» What you should do
Go through the material below, count the lines with the word "pending", and reply with the count alone.

» Source material
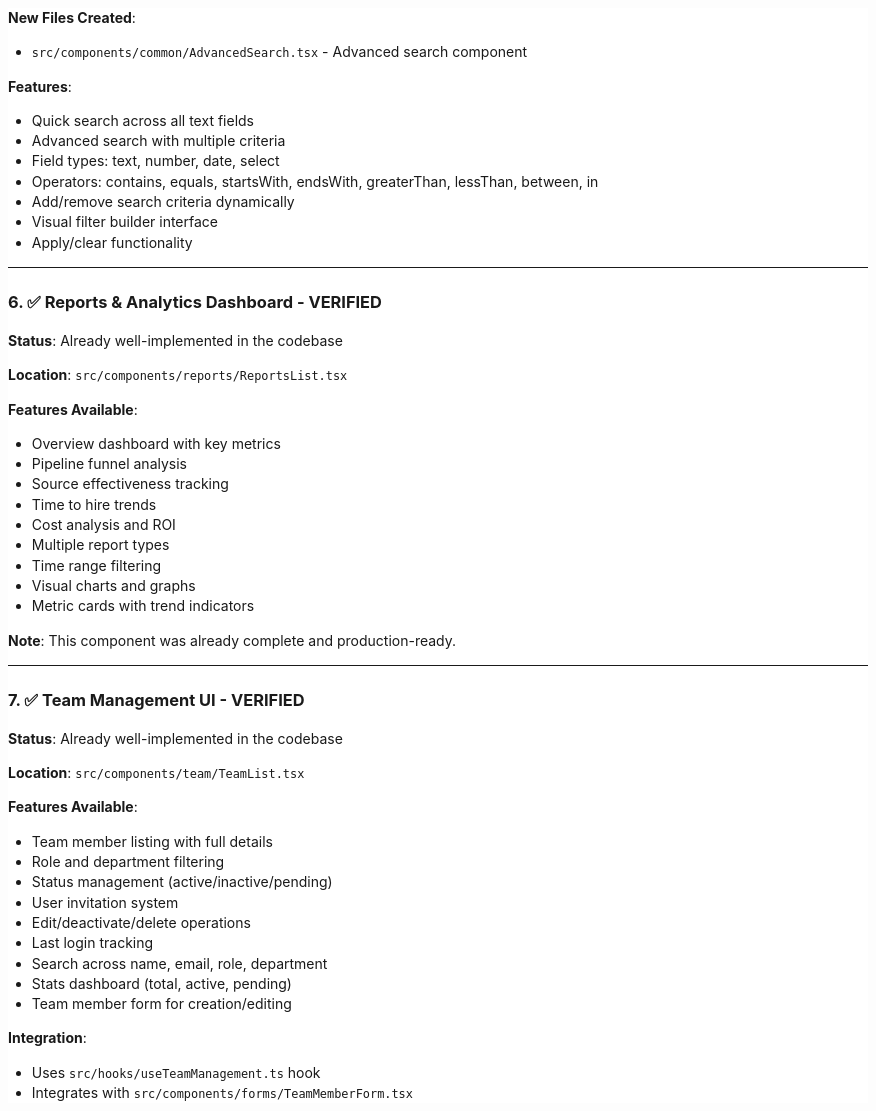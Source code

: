 **New Files Created**:
- `src/components/common/AdvancedSearch.tsx` - Advanced search component

**Features**:
- Quick search across all text fields
- Advanced search with multiple criteria
- Field types: text, number, date, select
- Operators: contains, equals, startsWith, endsWith, greaterThan, lessThan, between, in
- Add/remove search criteria dynamically
- Visual filter builder interface
- Apply/clear functionality

---

### 6. ✅ Reports & Analytics Dashboard - VERIFIED

**Status**: Already well-implemented in the codebase

**Location**: `src/components/reports/ReportsList.tsx`

**Features Available**:
- Overview dashboard with key metrics
- Pipeline funnel analysis
- Source effectiveness tracking
- Time to hire trends
- Cost analysis and ROI
- Multiple report types
- Time range filtering
- Visual charts and graphs
- Metric cards with trend indicators

**Note**: This component was already complete and production-ready.

---

### 7. ✅ Team Management UI - VERIFIED

**Status**: Already well-implemented in the codebase

**Location**: `src/components/team/TeamList.tsx`

**Features Available**:
- Team member listing with full details
- Role and department filtering
- Status management (active/inactive/pending)
- User invitation system
- Edit/deactivate/delete operations
- Last login tracking
- Search across name, email, role, department
- Stats dashboard (total, active, pending)
- Team member form for creation/editing

**Integration**:
- Uses `src/hooks/useTeamManagement.ts` hook
- Integrates with `src/components/forms/TeamMemberForm.tsx`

» Expected answer
2